WHAT YOU NEED TO DO => Please copy each line below that contains the word "itemize".

(Saved data entries)
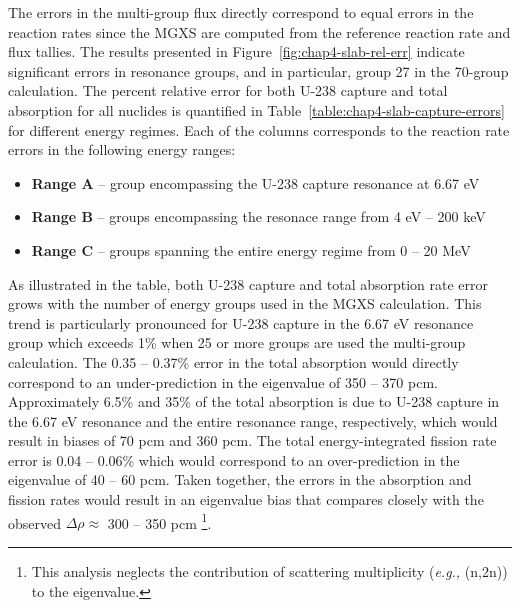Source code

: The errors in the multi-group flux directly correspond to equal errors in the reaction rates since the \ac{MGXS} are computed from the reference reaction rate and flux tallies. The results presented in Figure~\ref{fig:chap4-slab-rel-err} indicate significant errors in resonance groups, and in particular, group 27 in the 70-group calculation. The percent relative error for both U-238 capture and total absorption for all nuclides is quantified in Table~\ref{table:chap4-slab-capture-errors} for different energy regimes. Each of the columns corresponds to the reaction rate errors in the following energy ranges:

\vspace{-0.1in}
\begin{itemize}[noitemsep]
  \item {\bf Range A} -- group encompassing the U-238 capture resonance at 6.67 eV
  \item {\bf Range B} -- groups encompassing the resonace range from 4 eV -- 200 keV
  \item {\bf Range C} -- groups spanning the entire energy regime from 0 -- 20 MeV
\end{itemize}
\vspace{-0.1in}

As illustrated in the table, both U-238 capture and total absorption rate error grows with the number of energy groups used in the \ac{MGXS} calculation. This trend is particularly pronounced for U-238 capture in the 6.67 eV resonance group which exceeds 1\% when 25 or more groups are used the multi-group calculation. The 0.35 -- 0.37\% error in the total absorption would directly correspond to an under-prediction in the eigenvalue of 350 -- 370 pcm. Approximately 6.5\% and 35\% of the total absorption is due to U-238 capture in the 6.67 eV resonance and the entire resonance range, respectively, which would result in biases of 70 pcm and 360 pcm. The total energy-integrated fission rate error is 0.04 -- 0.06\% which would correspond to an over-prediction in the eigenvalue of 40 -- 60 pcm. Taken together, the errors in the absorption and fission rates would result in an eigenvalue bias that compares closely with the observed $\Delta\rho \approx$ 300 -- 350 pcm \footnote{This analysis neglects the contribution of scattering multiplicity (\textit{e.g.,} (n,2n)) to the eigenvalue.}.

WRITTEN REPLY =>
\begin{itemize}[noitemsep]
\end{itemize}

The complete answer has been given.